AI in Live Broadcast
The automated sports production market is rocketing and Isreali-based Pixelott is scooping up. It claims that more than 100,000 hours of live sport were streamed last month alone using its system which costs are as little as $40 per game to use.
The bulk of adoption is in U.S college education, where Pixelott is currently outfitting more than 20,000 systems in high schools in partnership with rights holder PlayOn! Sports. The project is being paid for by syndicated content to third party publishers such as Facebook, but primarily through a U$10 monthly fee via PlayOn’s OTT platform. The goal is to produce more than 1 million live event broadcasts per year by 2025.
Pixellot’s solution is based around fixed, unmanned cameras with in-built ball-tracking technology which produce and stream live HD footage at 50-60 fps, explains Yossi Tarablus, Director of Marketing.
“The camera delivers a 4-camera view which is stitched into a panorama to create a look that resembles TV coverage. We manipulate the image for things like light optimization [brightening areas of the field where shadows have been cast, for example]. Using a sport-specific algorithm and computer vision we simulate camera operation and vision mixing to follow the flow of play. We also have graphics and can replay multiple angle shots.”
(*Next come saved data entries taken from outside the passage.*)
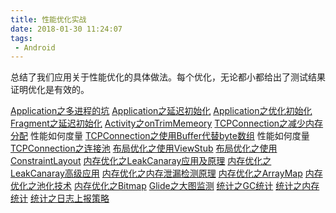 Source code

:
 ```yaml
---
title: 性能优化实战 
date: 2018-01-30 11:24:07
tags:
 - Android
---
```

总结了我们应用关于性能优化的具体做法。每个优化，无论都小都给出了测试结果证明优化是有效的。
<!--more-->
[Application之多进程的坑](#)
[Application之延迟初始化](#)
[Application之优化初始化](#)
[Fragment之延迟初始化](#)
[Activity之onTrimMemeory](#)
[TCPConnection之减少内存分配](#)  性能如何度量
[TCPConnection之使用Buffer代替byte数组](#)  性能如何度量
[TCPConnection之连接池](#)
[布局优化之使用ViewStub](#)
[布局优化之使用ConstraintLayout](#)
[内存优化之LeakCanaray应用及原理](#)
[内存优化之LeakCanaray高级应用](#)
[内存优化之内存泄漏检测原理](#)
[内存优化之ArrayMap](#)
[内存优化之池化技术](#)
[内存优化之Bitmap](#)
[Glide之大图监测](#)
[统计之GC统计](#)
[统计之内存统计](#)
[统计之日志上报策略](#) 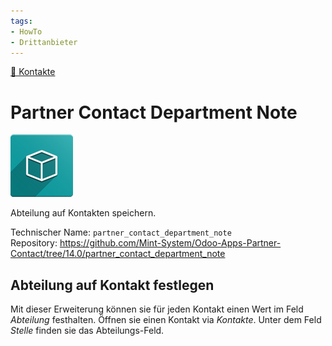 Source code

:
 ```yaml
---
tags:
- HowTo
- Drittanbieter
---
```

[🔗 Kontakte](Kontakte.md)
# Partner Contact Department Note
![icon_oms_box](assets/icon_oms_box.png)

Abteilung auf Kontakten speichern. 

Technischer Name: `partner_contact_department_note`\
Repository: <https://github.com/Mint-System/Odoo-Apps-Partner-Contact/tree/14.0/partner_contact_department_note>

## Abteilung auf Kontakt festlegen

Mit dieser Erweiterung können sie für jeden Kontakt einen Wert im Feld *Abteilung* festhalten. Öffnen sie einen Kontakt via *Kontakte*. Unter dem Feld *Stelle* finden sie das Abteilungs-Feld.
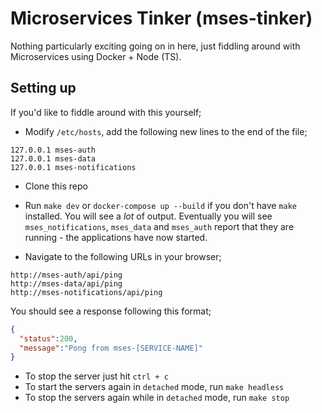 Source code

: # Microservices Tinker (mses-tinker)

Nothing particularly exciting going on in here, just fiddling around with Microservices using Docker + Node (TS).

## Setting up

If you'd like to fiddle around with this yourself;

- Modify `/etc/hosts`, add the following new lines to the end of the file;
```
127.0.0.1 mses-auth
127.0.0.1 mses-data
127.0.0.1 mses-notifications
```

- Clone this repo

- Run `make dev` or `docker-compose up --build` if you don't have `make` installed. You will see a _lot_ of output.
Eventually you will see `mses_notifications`, `mses_data` and `mses_auth` report that they are running - the applications have now started.

- Navigate to the following URLs in your browser;
```
http://mses-auth/api/ping
http://mses-data/api/ping
http://mses-notifications/api/ping
```

You should see a response following this format;
```json
{ 
  "status":200,
  "message":"Pong from mses-[SERVICE-NAME]"
}
```

- To stop the server just hit `ctrl + c`
- To start the servers again in `detached` mode, run `make headless`
- To stop the servers again while in `detached` mode, run `make stop`
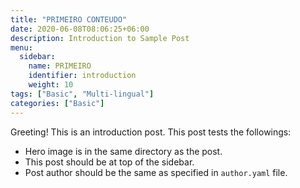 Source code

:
 ```yaml
---
title: "PRIMEIRO CONTEUDO"
date: 2020-06-08T08:06:25+06:00
description: Introduction to Sample Post
menu:
  sidebar:
    name: PRIMEIRO
    identifier: introduction
    weight: 10
tags: ["Basic", "Multi-lingual"]
categories: ["Basic"]
---
```


Greeting! This is an introduction post. This post tests the followings:

- Hero image is in the same directory as the post.
- This post should be at top of the sidebar.
- Post author should be the same as specified in `author.yaml` file. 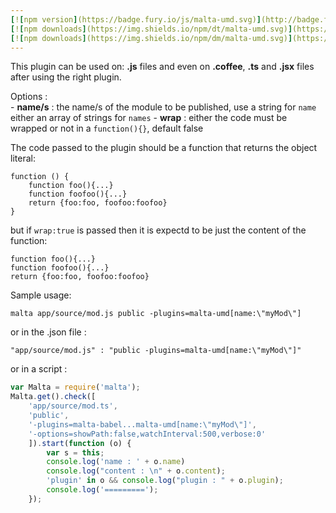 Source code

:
 ```yaml
---
[![npm version](https://badge.fury.io/js/malta-umd.svg)](http://badge.fury.io/js/malta-umd)
[![npm downloads](https://img.shields.io/npm/dt/malta-umd.svg)](https://npmjs.org/package/malta-umd)
[![npm downloads](https://img.shields.io/npm/dm/malta-umd.svg)](https://npmjs.org/package/malta-umd)  
---  
```


This plugin can be used on: **.js** files and even on **.coffee**, **.ts** and **.jsx** files after using the right plugin.  

Options :   
    - **name/s** : the name/s of the module to be published, use a string for `name` either an array of strings for `names`
    - __wrap__ : either the code must be wrapped or not in a `function(){}`, default false  

The code passed to the plugin should be a function that returns the object literal:

```
function () {
    function foo(){...}
    function foofoo(){...}
    return {foo:foo, foofoo:foofoo}
}
```

but if `wrap:true` is passed then it is expectd to be just the content of the function:  
```
function foo(){...}
function foofoo(){...}
return {foo:foo, foofoo:foofoo}
```

Sample usage:  
```
malta app/source/mod.js public -plugins=malta-umd[name:\"myMod\"]
```
or in the .json file :  
```
"app/source/mod.js" : "public -plugins=malta-umd[name:\"myMod\"]"
```
or in a script :  
``` js
var Malta = require('malta');
Malta.get().check([
    'app/source/mod.ts',
    'public',
    '-plugins=malta-babel...malta-umd[name:\"myMod\"]',
    '-options=showPath:false,watchInterval:500,verbose:0'
    ]).start(function (o) {
        var s = this;
        console.log('name : ' + o.name)
        console.log("content : \n" + o.content);
        'plugin' in o && console.log("plugin : " + o.plugin);
        console.log('=========');
    });
``` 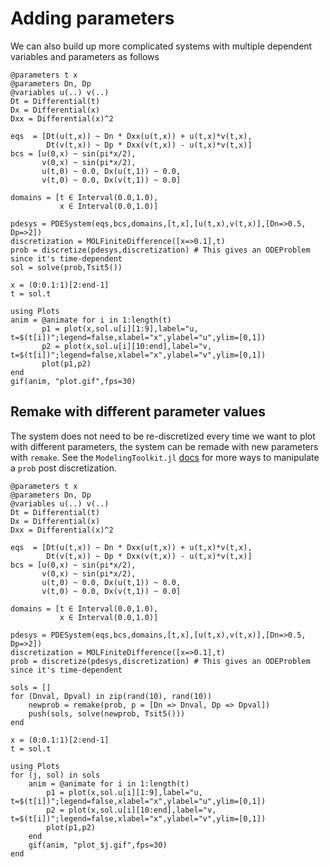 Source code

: # Adding parameters

We can also build up more complicated systems with multiple dependent variables and parameters as follows

```@example params1
@parameters t x
@parameters Dn, Dp
@variables u(..) v(..)
Dt = Differential(t)
Dx = Differential(x)
Dxx = Differential(x)^2

eqs  = [Dt(u(t,x)) ~ Dn * Dxx(u(t,x)) + u(t,x)*v(t,x), 
        Dt(v(t,x)) ~ Dp * Dxx(v(t,x)) - u(t,x)*v(t,x)]
bcs = [u(0,x) ~ sin(pi*x/2),
       v(0,x) ~ sin(pi*x/2),
       u(t,0) ~ 0.0, Dx(u(t,1)) ~ 0.0,
       v(t,0) ~ 0.0, Dx(v(t,1)) ~ 0.0]

domains = [t ∈ Interval(0.0,1.0),
           x ∈ Interval(0.0,1.0)]

pdesys = PDESystem(eqs,bcs,domains,[t,x],[u(t,x),v(t,x)],[Dn=>0.5, Dp=>2])
discretization = MOLFiniteDifference([x=>0.1],t)
prob = discretize(pdesys,discretization) # This gives an ODEProblem since it's time-dependent
sol = solve(prob,Tsit5())

x = (0:0.1:1)[2:end-1]
t = sol.t

using Plots
anim = @animate for i in 1:length(t)
       p1 = plot(x,sol.u[i][1:9],label="u, t=$(t[i])";legend=false,xlabel="x",ylabel="u",ylim=[0,1])
       p2 = plot(x,sol.u[i][10:end],label="v, t=$(t[i])";legend=false,xlabel="x",ylabel="v",ylim=[0,1])
       plot(p1,p2)
end
gif(anim, "plot.gif",fps=30)
```

## Remake with different parameter values

The system does not need to be re-discretized every time we want to plot with different parameters, the system can be remade with new parameters with `remake`. See the `ModelingToolkit.jl` [docs](https://mtk.sciml.ai/stable/tutorials/ode_modeling/#Algebraic-relations-and-structural-simplification) for more ways to manipulate a `prob` post discretization.

```@example params2
@parameters t x
@parameters Dn, Dp
@variables u(..) v(..)
Dt = Differential(t)
Dx = Differential(x)
Dxx = Differential(x)^2

eqs  = [Dt(u(t,x)) ~ Dn * Dxx(u(t,x)) + u(t,x)*v(t,x), 
        Dt(v(t,x)) ~ Dp * Dxx(v(t,x)) - u(t,x)*v(t,x)]
bcs = [u(0,x) ~ sin(pi*x/2),
       v(0,x) ~ sin(pi*x/2),
       u(t,0) ~ 0.0, Dx(u(t,1)) ~ 0.0,
       v(t,0) ~ 0.0, Dx(v(t,1)) ~ 0.0]

domains = [t ∈ Interval(0.0,1.0),
           x ∈ Interval(0.0,1.0)]

pdesys = PDESystem(eqs,bcs,domains,[t,x],[u(t,x),v(t,x)],[Dn=>0.5, Dp=>2])
discretization = MOLFiniteDifference([x=>0.1],t)
prob = discretize(pdesys,discretization) # This gives an ODEProblem since it's time-dependent

sols = []
for (Dnval, Dpval) in zip(rand(10), rand(10))
    newprob = remake(prob, p = [Dn => Dnval, Dp => Dpval])
    push(sols, solve(newprob, Tsit5()))
end

x = (0:0.1:1)[2:end-1]
t = sol.t

using Plots
for (j, sol) in sols
    anim = @animate for i in 1:length(t)
        p1 = plot(x,sol.u[i][1:9],label="u, t=$(t[i])";legend=false,xlabel="x",ylabel="u",ylim=[0,1])
        p2 = plot(x,sol.u[i][10:end],label="v, t=$(t[i])";legend=false,xlabel="x",ylabel="v",ylim=[0,1])
        plot(p1,p2)
    end
    gif(anim, "plot_$j.gif",fps=30)
end
```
BBC Autumnwatch is a primetime natural history program which aired live in November each weekday for two weeks. It is one of the Corporation’s largest OBs for which BBC R&D has developed an algorithm to automate logging of rushes. The tool, which is based on the YOLO neural network and runs on the Darknet open-source ML framework, is able to detect and locate animals in a scene, using object recognition.
“We’ve trained a network to recognize both birds and mammals, and it can run just fast enough to find and then track animals in real-time on live video,” says senior research engineer Robert Dawes. “We store the data related to the timing and content of the events, and use this as the basis for a timeline that we provide to members of the production team. They can use the timeline to navigate through the activity on a particular camera’s video.”